PrimeIntellect-ai · faresobeid · Mar 20, 2026 · Mar 20, 2026 · Mar 20, 2026 · Mar 20, 2026
diff --git a/benchmarks/scripts/run_single_benchmark.py b/benchmarks/scripts/run_single_benchmark.py
@@ -62,9 +62,15 @@ class BenchmarkConfig(BaseConfig):
 
     seq_len: Annotated[int, Field(ge=1, description="Sequence length")] = 512
 
-    ac: Annotated[Literal["Recompute", "Offload", "None"], Field(description="Activation checkpointing type")] = (
-        "Recompute"
-    )
+    ac: Annotated[
+        Literal["Recompute", "Selective", "Offload"] | None,
+        Field(description="Activation checkpointing type"),
+    ] = "Recompute"
+
+    selective_targets: Annotated[
+        list[Literal["norm", "attention_sdpa", "mla_up_proj", "routed_experts"]] | None,
+        Field(description="Selective activation checkpoint targets when ac=Selective"),
+    ] = None
 
     attention: Annotated[
         Literal["sdpa", "flash_attention_2", "flash_attention_3", "flash_attention_4"],
@@ -141,6 +147,10 @@ def build_command(config: BenchmarkConfig) -> list[str]:
     # Add activation checkpointing if enabled
     if config.ac == "Recompute":
         cmd.append("--model.ac")
+    elif config.ac == "Selective":
+        cmd.extend(["--model.ac", "--model.ac.mode", "selective"])
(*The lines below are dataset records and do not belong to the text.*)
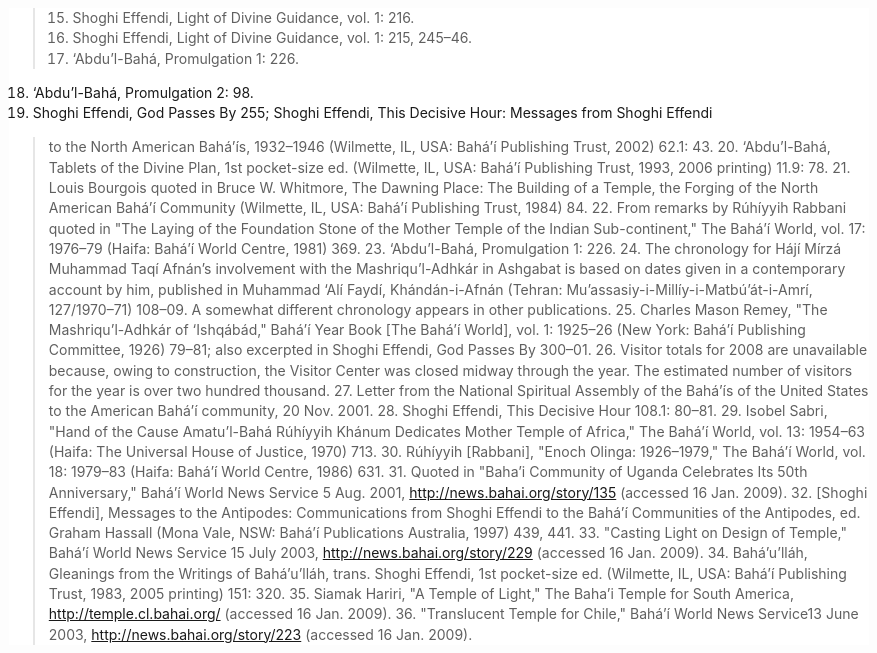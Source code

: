 > 15. Shoghi Effendi, Light of Divine Guidance, vol. 1: 216.
> 16. Shoghi Effendi, Light of Divine Guidance, vol. 1: 215, 245–46.
> 17. ‘Abdu’l-Bahá, Promulgation 1: 226.

18. ‘Abdu’l-Bahá, Promulgation 2: 98.
19. Shoghi Effendi, God Passes By 255; Shoghi Effendi, This Decisive Hour: Messages from Shoghi Effendi
> to the North American Bahá’ís, 1932–1946 (Wilmette, IL, USA: Bahá’í Publishing Trust, 2002) 62.1: 43.
> 20. ‘Abdu’l-Bahá, Tablets of the Divine Plan, 1st pocket-size ed. (Wilmette, IL, USA: Bahá’í Publishing
> Trust, 1993, 2006 printing) 11.9: 78.
> 21. Louis Bourgois quoted in Bruce W. Whitmore, The Dawning Place: The Building of a Temple, the
> Forging of the North American Bahá’í Community (Wilmette, IL, USA: Bahá’í Publishing Trust, 1984) 84.
> 22. From remarks by Rúhíyyih Rabbani quoted in "The Laying of the Foundation Stone of the Mother Temple
> of the Indian Sub-continent," The Bahá’í World, vol. 17: 1976–79 (Haifa: Bahá’í World Centre, 1981) 369.
> 23. ‘Abdu’l-Bahá, Promulgation 1: 226.
> 24. The chronology for Hájí Mírzá Muhammad Taqí Afnán’s involvement with the Mashriqu’l-Adhkár in
> Ashgabat is based on dates given in a contemporary account by him, published in Muhammad ‘Alí Faydí,
> Khándán-i-Afnán (Tehran: Mu’assasiy-i-Millíy-i-Matbú’át-i-Amrí, 127/1970–71) 108–09. A somewhat
> different chronology appears in other publications.
> 25. Charles Mason Remey, "The Mashriqu’l-Adhkár of ‘Ishqábád," Bahá’í Year Book [The Bahá’í World], vol.
> 1: 1925–26 (New York: Bahá’í Publishing Committee, 1926) 79–81; also excerpted in Shoghi Effendi, God
> Passes By 300–01.
> 26. Visitor totals for 2008 are unavailable because, owing to construction, the Visitor Center was closed
> midway through the year. The estimated number of visitors for the year is over two hundred thousand.
> 27. Letter from the National Spiritual Assembly of the Bahá’ís of the United States to the American Bahá’í
> community, 20 Nov. 2001.
> 28. Shoghi Effendi, This Decisive Hour 108.1: 80–81.
> 29. Isobel Sabri, "Hand of the Cause Amatu’l-Bahá Rúhíyyih Khánum Dedicates Mother Temple of Africa,"
> The Bahá’í World, vol. 13: 1954–63 (Haifa: The Universal House of Justice, 1970) 713.
> 30. Rúhíyyih [Rabbani], "Enoch Olinga: 1926–1979," The Bahá’í World, vol. 18: 1979–83 (Haifa: Bahá’í
> World Centre, 1986) 631.
> 31. Quoted in "Baha’i Community of Uganda Celebrates Its 50th Anniversary," Bahá’í World News Service 5
> Aug. 2001, http://news.bahai.org/story/135  (accessed 16 Jan. 2009).
> 32. [Shoghi Effendi], Messages to the Antipodes: Communications from Shoghi Effendi to the Bahá’í
> Communities of the Antipodes, ed. Graham Hassall (Mona Vale, NSW: Bahá’í Publications Australia, 1997)
> 439, 441.
> 33. "Casting Light on Design of Temple," Bahá’í World News Service 15 July 2003,
> http://news.bahai.org/story/229    (accessed 16 Jan. 2009).
> 34. Bahá’u’lláh, Gleanings from the Writings of Bahá’u’lláh, trans. Shoghi Effendi, 1st pocket-size ed.
> (Wilmette, IL, USA: Bahá’í Publishing Trust, 1983, 2005 printing) 151: 320.
> 35. Siamak Hariri, "A Temple of Light," The Baha’i Temple for South America, http://temple.cl.bahai.org/
> (accessed 16 Jan. 2009).
> 36. "Translucent Temple for Chile," Bahá’í World News Service13 June 2003,
> http://news.bahai.org/story/223     (accessed 16 Jan. 2009).
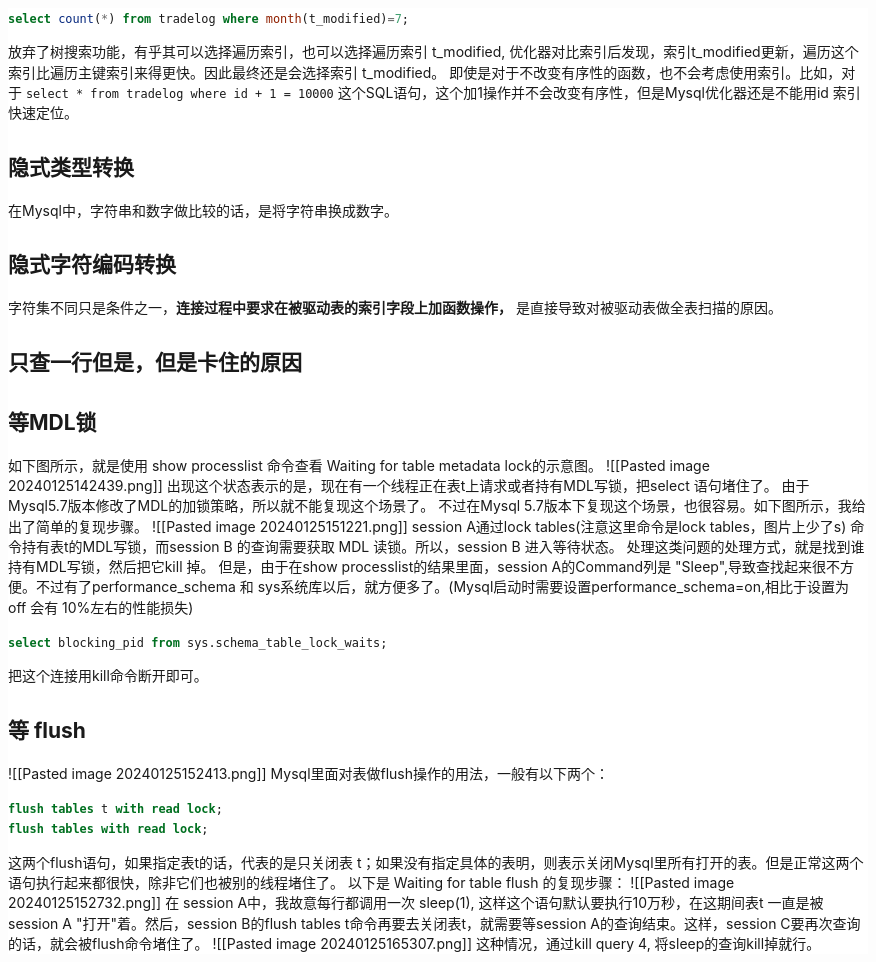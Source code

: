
 ```sql
select count(*) from tradelog where month(t_modified)=7;
```
放弃了树搜索功能，有乎其可以选择遍历索引，也可以选择遍历索引 t_modified, 优化器对比索引后发现，索引t_modified更新，遍历这个索引比遍历主键索引来得更快。因此最终还是会选择索引 t_modified。
即使是对于不改变有序性的函数，也不会考虑使用索引。比如，对于 `select * from tradelog where id + 1 = 10000` 这个SQL语句，这个加1操作并不会改变有序性，但是Mysql优化器还是不能用id 索引快速定位。

## 隐式类型转换
在Mysql中，字符串和数字做比较的话，是将字符串换成数字。

## 隐式字符编码转换
字符集不同只是条件之一，**连接过程中要求在被驱动表的索引字段上加函数操作，** 是直接导致对被驱动表做全表扫描的原因。

## 只查一行但是，但是卡住的原因

## 等MDL锁
如下图所示，就是使用 show processlist 命令查看 Waiting for table metadata lock的示意图。
![[Pasted image 20240125142439.png]]
出现这个状态表示的是，现在有一个线程正在表t上请求或者持有MDL写锁，把select 语句堵住了。
由于Mysql5.7版本修改了MDL的加锁策略，所以就不能复现这个场景了。
不过在Mysql 5.7版本下复现这个场景，也很容易。如下图所示，我给出了简单的复现步骤。
![[Pasted image 20240125151221.png]]
session A通过lock tables(注意这里命令是lock tables，图片上少了s) 命令持有表t的MDL写锁，而session B 的查询需要获取 MDL 读锁。所以，session B 进入等待状态。
处理这类问题的处理方式，就是找到谁持有MDL写锁，然后把它kill 掉。
但是，由于在show processlist的结果里面，session A的Command列是 "Sleep",导致查找起来很不方便。不过有了performance_schema 和 sys系统库以后，就方便多了。(Mysql启动时需要设置performance_schema=on,相比于设置为 off 会有 10%左右的性能损失)
```sql
select blocking_pid from sys.schema_table_lock_waits;
```
把这个连接用kill命令断开即可。

## 等 flush
![[Pasted image 20240125152413.png]]
Mysql里面对表做flush操作的用法，一般有以下两个：
```sql
flush tables t with read lock;
flush tables with read lock;
```
这两个flush语句，如果指定表t的话，代表的是只关闭表 t；如果没有指定具体的表明，则表示关闭Mysql里所有打开的表。但是正常这两个语句执行起来都很快，除非它们也被别的线程堵住了。
以下是 Waiting for table flush 的复现步骤：
![[Pasted image 20240125152732.png]]
在 session A中，我故意每行都调用一次 sleep(1), 这样这个语句默认要执行10万秒，在这期间表t 一直是被 session A "打开"着。然后，session B的flush tables t命令再要去关闭表t，就需要等session A的查询结束。这样，session C要再次查询的话，就会被flush命令堵住了。
![[Pasted image 20240125165307.png]]
这种情况，通过kill query 4, 将sleep的查询kill掉就行。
+        if config.selective_targets:
+            cmd.extend(["--model.ac.targets", json.dumps(config.selective_targets)])
     elif config.ac == "Offload":
         cmd.append("--model.ac-offloading")
 

diff --git a/src/prime_rl/configs/trainer.py b/src/prime_rl/configs/trainer.py
@@ -17,6 +17,12 @@
 # -- Shared trainer configs (used by both SFT and RL trainers) --
 
 AttnImplementation: TypeAlias = Literal["sdpa", "flash_attention_2", "flash_attention_3", "fa4"]
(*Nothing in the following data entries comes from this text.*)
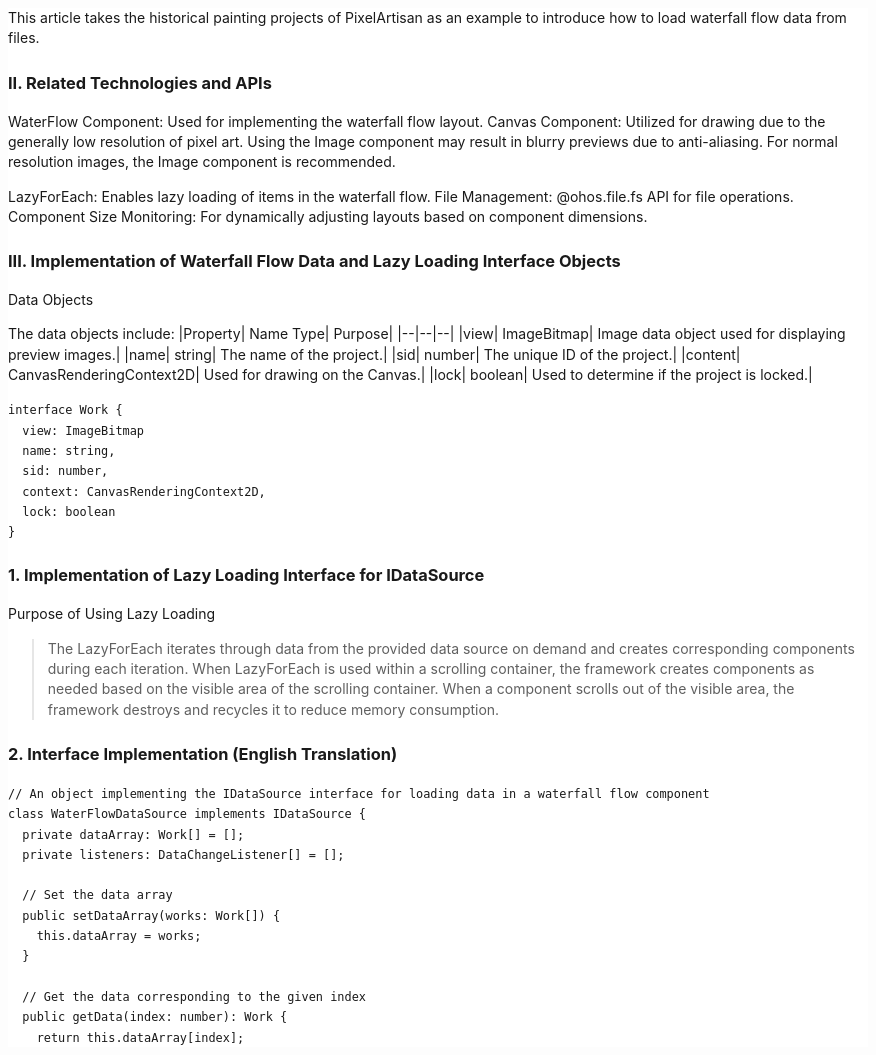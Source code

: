 This article takes the historical painting projects of PixelArtisan as an example to introduce how to load waterfall flow data from files.

### II. Related Technologies and APIs
WaterFlow Component: Used for implementing the waterfall flow layout.
Canvas Component: Utilized for drawing due to the generally low resolution of pixel art. Using the Image component may result in blurry previews due to anti-aliasing. For normal resolution images, the Image component is recommended.

LazyForEach: Enables lazy loading of items in the waterfall flow.
File Management: @ohos.file.fs API for file operations.
Component Size Monitoring: For dynamically adjusting layouts based on component dimensions.

### III. Implementation of Waterfall Flow Data and Lazy Loading Interface Objects
Data Objects

The data objects include:
|Property| Name	Type|	Purpose|
|--|--|--|
|view|	ImageBitmap|	Image data object used for displaying preview images.|
|name|	string|	The name of the project.|
|sid|	number|	The unique ID of the project.|
|content|	CanvasRenderingContext2D|	Used for drawing on the Canvas.|
|lock|	boolean|	Used to determine if the project is locked.|

```arkts
interface Work {
  view: ImageBitmap
  name: string,
  sid: number,
  context: CanvasRenderingContext2D,
  lock: boolean
}
```
### 1. Implementation of Lazy Loading Interface for IDataSource

Purpose of Using Lazy Loading

> The LazyForEach iterates through data from the provided data source on demand and creates corresponding components during each iteration. When LazyForEach is used within a scrolling container, the framework creates components as needed based on the visible area of the scrolling container. When a component scrolls out of the visible area, the framework destroys and recycles it to reduce memory consumption.

### 2. Interface Implementation (English Translation)

```arkts
// An object implementing the IDataSource interface for loading data in a waterfall flow component
class WaterFlowDataSource implements IDataSource {
  private dataArray: Work[] = [];
  private listeners: DataChangeListener[] = [];

  // Set the data array
  public setDataArray(works: Work[]) {
    this.dataArray = works;
  }

  // Get the data corresponding to the given index
  public getData(index: number): Work {
    return this.dataArray[index];
```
+ActivationCheckpointTarget: TypeAlias = Literal[
+    "norm",
+    "attention_sdpa",
+    "mla_up_proj",
+    "routed_experts",
+]
 
 # User-facing name -> internal name. Users set `flash_attention_4` in configs,
 # which gets rewritten to `fa4` before pydantic validation.
@@ -28,14 +34,34 @@
 class ActivationCheckpointConfig(BaseConfig):
     """Configures activation checkpointing."""
 
+    mode: Annotated[
+        Literal["full", "selective"],
+        Field(
+            description="Whether to checkpoint whole transformer blocks (`full`) or selected subcomponents inside supported custom decoder layers (`selective`).",
+        ),
+    ] = "full"
+
     freq: Annotated[
         int,
         Field(
             ge=1,
-            description="Applies activation checkpointing to every `freq` layers. Defaults to 1, which will is full activation checkpointing.",
+            description="Applies activation checkpointing to every `freq` layers. Defaults to 1.",
         ),
     ] = 1
 
+    targets: Annotated[
+        list[ActivationCheckpointTarget],
+        Field(
+            description="Selective checkpoint targets. `norm` checkpoints decoder RMSNorm stages, MLA latent RMSNorm stages, and folds in QK norm plus RoPE when available. `attention_sdpa` checkpoints the attention-kernel stage regardless of backend. `mla_up_proj` checkpoints MLA Q/KV up-projection work where supported, and `routed_experts` checkpoints routed expert compute in MoE layers.",
+        ),
+    ] = ["norm"]
+
+    @model_validator(mode="after")
+    def validate_selective_targets(self):
+        if self.mode == "selective" and not self.targets:
+            raise ValueError("Selective activation checkpointing requires at least one target.")
+        return self
+
 
 class ActivationOffloadingConfig(BaseConfig):
     """Configures the activation offloading."""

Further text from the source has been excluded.